(Source data)

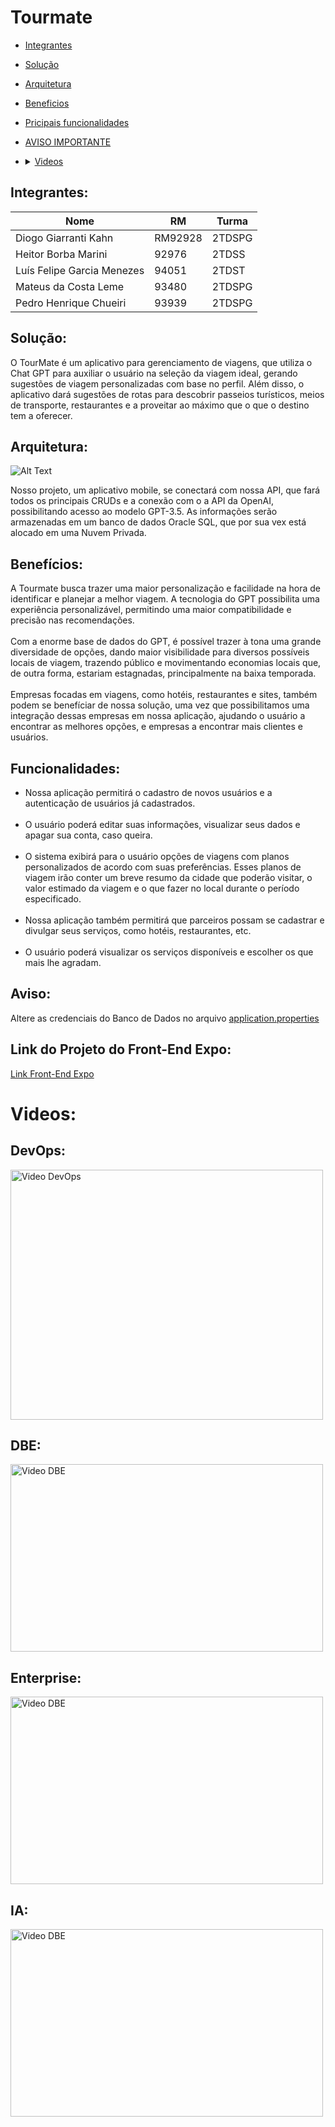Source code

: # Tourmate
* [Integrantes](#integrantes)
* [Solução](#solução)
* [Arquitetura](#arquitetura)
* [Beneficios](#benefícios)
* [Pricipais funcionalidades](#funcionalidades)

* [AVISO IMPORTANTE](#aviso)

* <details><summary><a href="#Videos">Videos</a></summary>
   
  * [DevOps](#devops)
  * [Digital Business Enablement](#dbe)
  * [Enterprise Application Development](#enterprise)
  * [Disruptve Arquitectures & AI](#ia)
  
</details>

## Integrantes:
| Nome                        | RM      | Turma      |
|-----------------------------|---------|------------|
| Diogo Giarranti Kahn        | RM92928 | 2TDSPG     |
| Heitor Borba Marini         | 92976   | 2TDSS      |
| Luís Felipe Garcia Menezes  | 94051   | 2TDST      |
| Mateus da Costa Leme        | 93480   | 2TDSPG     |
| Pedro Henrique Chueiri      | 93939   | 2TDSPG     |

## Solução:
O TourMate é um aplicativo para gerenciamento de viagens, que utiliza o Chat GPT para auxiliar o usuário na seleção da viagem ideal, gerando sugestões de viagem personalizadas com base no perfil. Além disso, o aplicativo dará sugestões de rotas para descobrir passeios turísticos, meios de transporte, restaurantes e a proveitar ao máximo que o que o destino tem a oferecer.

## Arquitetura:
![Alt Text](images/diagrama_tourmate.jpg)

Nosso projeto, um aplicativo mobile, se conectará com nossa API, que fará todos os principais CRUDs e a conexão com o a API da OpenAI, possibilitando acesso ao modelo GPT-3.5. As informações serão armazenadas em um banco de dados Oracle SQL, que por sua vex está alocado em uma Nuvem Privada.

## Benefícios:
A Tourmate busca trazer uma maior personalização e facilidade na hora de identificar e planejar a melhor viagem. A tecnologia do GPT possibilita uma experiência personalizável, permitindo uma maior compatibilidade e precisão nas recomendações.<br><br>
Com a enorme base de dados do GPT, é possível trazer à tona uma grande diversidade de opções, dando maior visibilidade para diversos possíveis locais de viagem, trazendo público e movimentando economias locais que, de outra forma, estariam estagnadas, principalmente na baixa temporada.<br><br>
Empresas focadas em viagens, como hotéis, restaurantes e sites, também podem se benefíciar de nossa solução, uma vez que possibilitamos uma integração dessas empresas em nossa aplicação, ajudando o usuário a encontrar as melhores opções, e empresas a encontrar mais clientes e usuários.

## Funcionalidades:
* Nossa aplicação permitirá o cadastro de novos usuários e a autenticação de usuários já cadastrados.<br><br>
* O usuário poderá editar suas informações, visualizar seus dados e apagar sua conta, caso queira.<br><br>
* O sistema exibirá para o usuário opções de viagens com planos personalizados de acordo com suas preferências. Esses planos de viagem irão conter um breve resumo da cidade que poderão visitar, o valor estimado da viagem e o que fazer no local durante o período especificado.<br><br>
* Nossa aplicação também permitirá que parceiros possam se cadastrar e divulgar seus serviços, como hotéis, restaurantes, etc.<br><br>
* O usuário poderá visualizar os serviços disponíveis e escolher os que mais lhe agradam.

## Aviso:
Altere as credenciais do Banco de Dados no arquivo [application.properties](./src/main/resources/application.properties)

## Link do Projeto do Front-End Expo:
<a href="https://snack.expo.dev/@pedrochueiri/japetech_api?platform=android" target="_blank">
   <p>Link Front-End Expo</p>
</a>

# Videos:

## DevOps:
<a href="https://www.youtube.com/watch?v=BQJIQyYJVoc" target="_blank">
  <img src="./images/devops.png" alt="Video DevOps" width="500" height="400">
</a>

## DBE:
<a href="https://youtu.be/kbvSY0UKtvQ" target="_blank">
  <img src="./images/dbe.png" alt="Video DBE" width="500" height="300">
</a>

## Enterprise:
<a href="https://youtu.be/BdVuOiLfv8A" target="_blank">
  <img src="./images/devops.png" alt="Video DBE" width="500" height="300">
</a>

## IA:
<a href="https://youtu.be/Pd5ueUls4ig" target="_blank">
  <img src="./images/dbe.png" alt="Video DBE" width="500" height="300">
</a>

● **Instructions for the task**:
Your answer should be all lines from the data that contain "Link".

● **Response to the exercise**:
## Link do Projeto do Front-End Expo:
   <p>Link Front-End Expo</p>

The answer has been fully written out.